The author is a trail runner who – we gather – has relatively recently moved onto a five acre property with ample wilderness area around it.  The trouble is his land comes up against his neighbors’, and so do his values.  The author tells the story of accidentally trespassing on one neighbor’s property while running.  Here is his account of the ensuring exchange:

“You can’t be up here. It’s private property,” he said.

I hesitated. “I thought you had a flat tire,” I told him. “It looked like you needed help.” But as I looked at him and his bike more closely, I could tell that his only problem was me. 

“Hi, I’m Jon,” I said. “I’m your neighbor. My house is down there in the valley.”

He didn’t introduce himself back. I hoped not to cause trouble, but I pressed him anyway.

“Would it be OK for me to occasionally run your trail?”

“Doesn’t matter who you are. This is private property.”

“I understand. But I could give you something in return.” I attempted a more utilitarian approach, accepting that my moral appeal had failed. He clearly was not interested in treating his neighbor as he would like to be treated. “I have children. We could put them to work here on trail maintenance.” 

He didn’t laugh. So I offered my services as a doctor in case he got hurt up here on his bike. 

“Private property,” he repeated.

I could even be there, I told him, if only to regard the sound of a falling tree when nobody else was around, a rather existential approach. Now I was pushing him, resorting to sarcasm. He said he would sue me if I used his trail again. 

 

What’s going on here?  The author has one explanation:

Privilege and power ultimately determine what is a right. But it is possible to take that responsibility upon ourselves, in our daily lives, in how we act and speak to each other. 

Most of my neighbors do this. They are good to each other. They don’t threaten lawsuits as they hide their fears behind property lines. They are willing to solve problems through conversation and cooperation, not threats and litigation. They stop to say hello. We talk about small things, make eye contact, and slowly develop relationships. We can count on each other for things we need. We make a community by developing trust and meaning among ourselves.

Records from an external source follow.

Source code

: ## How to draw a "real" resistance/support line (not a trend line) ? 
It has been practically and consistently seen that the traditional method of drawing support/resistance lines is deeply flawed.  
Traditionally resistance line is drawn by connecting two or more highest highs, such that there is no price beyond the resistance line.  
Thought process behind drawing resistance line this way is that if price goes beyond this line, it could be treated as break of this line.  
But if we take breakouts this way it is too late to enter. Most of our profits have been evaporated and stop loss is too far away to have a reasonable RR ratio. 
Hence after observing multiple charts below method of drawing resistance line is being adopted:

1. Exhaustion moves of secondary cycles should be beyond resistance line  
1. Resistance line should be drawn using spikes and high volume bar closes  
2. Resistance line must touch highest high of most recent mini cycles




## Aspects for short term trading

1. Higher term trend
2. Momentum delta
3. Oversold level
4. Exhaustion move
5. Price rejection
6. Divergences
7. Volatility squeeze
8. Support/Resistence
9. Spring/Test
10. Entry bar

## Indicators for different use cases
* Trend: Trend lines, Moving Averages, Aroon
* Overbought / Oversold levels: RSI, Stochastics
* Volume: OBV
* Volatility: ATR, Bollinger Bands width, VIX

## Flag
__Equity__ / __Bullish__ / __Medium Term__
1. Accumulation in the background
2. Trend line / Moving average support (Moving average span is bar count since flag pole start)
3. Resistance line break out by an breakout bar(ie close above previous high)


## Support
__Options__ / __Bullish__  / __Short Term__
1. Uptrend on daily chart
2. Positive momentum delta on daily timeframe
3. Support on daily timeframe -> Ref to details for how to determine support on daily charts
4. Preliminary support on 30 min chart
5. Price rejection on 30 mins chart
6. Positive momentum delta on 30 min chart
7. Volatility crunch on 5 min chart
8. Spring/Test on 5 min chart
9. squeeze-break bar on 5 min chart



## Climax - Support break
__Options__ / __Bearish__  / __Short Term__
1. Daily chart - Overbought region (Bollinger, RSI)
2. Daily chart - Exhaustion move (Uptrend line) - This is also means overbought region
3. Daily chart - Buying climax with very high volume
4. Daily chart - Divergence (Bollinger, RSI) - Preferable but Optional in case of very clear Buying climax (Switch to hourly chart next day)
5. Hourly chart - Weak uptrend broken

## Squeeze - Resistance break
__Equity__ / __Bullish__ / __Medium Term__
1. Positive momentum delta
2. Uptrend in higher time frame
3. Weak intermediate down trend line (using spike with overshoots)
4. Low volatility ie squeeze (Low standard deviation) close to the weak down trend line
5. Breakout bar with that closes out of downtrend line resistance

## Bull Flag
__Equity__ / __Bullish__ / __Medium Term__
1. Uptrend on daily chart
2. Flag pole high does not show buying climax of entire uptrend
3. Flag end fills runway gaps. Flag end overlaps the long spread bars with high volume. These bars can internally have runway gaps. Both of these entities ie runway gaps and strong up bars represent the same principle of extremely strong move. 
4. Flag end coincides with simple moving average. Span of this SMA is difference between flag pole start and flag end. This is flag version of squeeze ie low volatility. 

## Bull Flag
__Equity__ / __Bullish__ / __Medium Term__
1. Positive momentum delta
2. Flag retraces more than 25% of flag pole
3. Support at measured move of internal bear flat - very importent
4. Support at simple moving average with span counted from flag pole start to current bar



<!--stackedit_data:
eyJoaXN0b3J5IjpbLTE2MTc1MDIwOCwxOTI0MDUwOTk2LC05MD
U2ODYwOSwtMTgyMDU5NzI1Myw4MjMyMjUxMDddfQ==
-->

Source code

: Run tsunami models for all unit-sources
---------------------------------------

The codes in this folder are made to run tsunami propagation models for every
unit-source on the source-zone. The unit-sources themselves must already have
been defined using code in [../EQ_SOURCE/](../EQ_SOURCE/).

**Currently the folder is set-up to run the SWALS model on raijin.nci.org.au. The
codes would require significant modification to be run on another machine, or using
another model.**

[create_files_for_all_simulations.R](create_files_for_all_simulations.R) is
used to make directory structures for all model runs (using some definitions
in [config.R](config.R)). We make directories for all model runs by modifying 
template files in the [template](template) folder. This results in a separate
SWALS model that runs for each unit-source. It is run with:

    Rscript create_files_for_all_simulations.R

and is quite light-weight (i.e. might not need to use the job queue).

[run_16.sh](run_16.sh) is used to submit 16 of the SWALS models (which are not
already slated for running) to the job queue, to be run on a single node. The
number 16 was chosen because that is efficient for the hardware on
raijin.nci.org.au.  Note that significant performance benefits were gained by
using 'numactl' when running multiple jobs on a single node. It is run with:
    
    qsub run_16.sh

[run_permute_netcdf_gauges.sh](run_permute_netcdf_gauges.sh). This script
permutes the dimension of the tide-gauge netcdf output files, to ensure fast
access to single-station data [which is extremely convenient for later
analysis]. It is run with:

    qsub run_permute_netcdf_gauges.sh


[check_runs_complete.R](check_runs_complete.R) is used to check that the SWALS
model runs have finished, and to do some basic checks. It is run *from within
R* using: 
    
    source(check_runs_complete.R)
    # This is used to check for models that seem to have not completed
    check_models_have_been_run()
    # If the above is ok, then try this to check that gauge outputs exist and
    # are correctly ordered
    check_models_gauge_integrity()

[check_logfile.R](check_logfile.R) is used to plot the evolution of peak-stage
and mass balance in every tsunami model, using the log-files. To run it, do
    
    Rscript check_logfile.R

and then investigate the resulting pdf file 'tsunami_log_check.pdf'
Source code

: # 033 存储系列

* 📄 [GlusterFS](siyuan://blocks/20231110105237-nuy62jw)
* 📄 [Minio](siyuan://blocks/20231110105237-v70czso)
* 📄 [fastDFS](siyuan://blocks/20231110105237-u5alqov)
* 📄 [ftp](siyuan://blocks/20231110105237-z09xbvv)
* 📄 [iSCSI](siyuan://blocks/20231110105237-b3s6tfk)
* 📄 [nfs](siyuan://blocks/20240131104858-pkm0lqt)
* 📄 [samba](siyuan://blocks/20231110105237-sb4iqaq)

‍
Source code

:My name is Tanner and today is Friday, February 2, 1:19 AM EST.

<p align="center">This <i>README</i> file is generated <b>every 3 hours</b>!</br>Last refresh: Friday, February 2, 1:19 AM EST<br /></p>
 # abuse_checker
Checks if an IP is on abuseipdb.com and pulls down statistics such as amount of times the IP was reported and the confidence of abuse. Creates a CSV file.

On the author’s view, the bottom of the issue seems to be that some neighbors don’t get that society should be about cooperation, and so fail according to the norms of neighborliness by enforcing their property rights.  Call this the communitarian objection to property rules.

I have another explanation.  Trespassing on someone’s land is one way of insulting them.  I know a little about this, I confess, because I too am a veteran trespasser.  My particular combination of hobbies, vacation destinations, and singular navigational ineptitude has landed me inadvertently on private land some number of times.  Most of the ensuing exchanges begin like the author’s – with a fair bit of wariness.  That’s because it’s natural to be wary of someone who is violating your entitlements, even without malice or knowledge.  Compare: I spit in your face and – baffled – you ask me what I’m doing.  It would be unwise prudentially and morally for me to needle you.  “We’re neighbors!” I might say, but should not.  I also should not ask you for something like a justificatory explanation of your offense.  That misunderstands the dialectical situation.  If I have violated a norm and you have been slighted by my trespass, I should offer an apology, not a demand. 

The first explanation accuses the neighbor in the story of not getting that neighbors should cooperate.  I think that gets things rather seriously mixed up.  Observing the property boundaries is not flouting cooperation.  It is the cooperation.  Of course it’s a fairly minimal norm of cooperation, but the way we get to more intimate norms is by showing fidelity to the minimal ones.  It’s tempting to think we can substitute respect for others’ physical or moral space with offering benefits they didn’t ask for and probably don’t want.  But that’s not enough.  It doesn’t matter how well your children will maintain the trail.  Cooperation involves respect for each person, and that means making offers the other actually accepts in real life before we help ourselves in return.

Of course, you might have some serious worries about the regime of property as it presently exists.  There are lots of people against whom property is enforced, but who aren’t seeing much benefit in return.  That’s completely fair.  But that is a different objection – and not one comfortably pressed by anyone who can afford five acres of land on a forest boundary.  The egalitarian objection to property deserves our attention.  The communitarian objection does not. 

For my own part, my experience with property owners is that a little penitence goes a long way, and many a landowner has been glad to help me on my way once things got straightened out.  I don’t really think it’s trespassing in the physical landscape that gets people upset.  Trespassing in the moral landscape is another matter.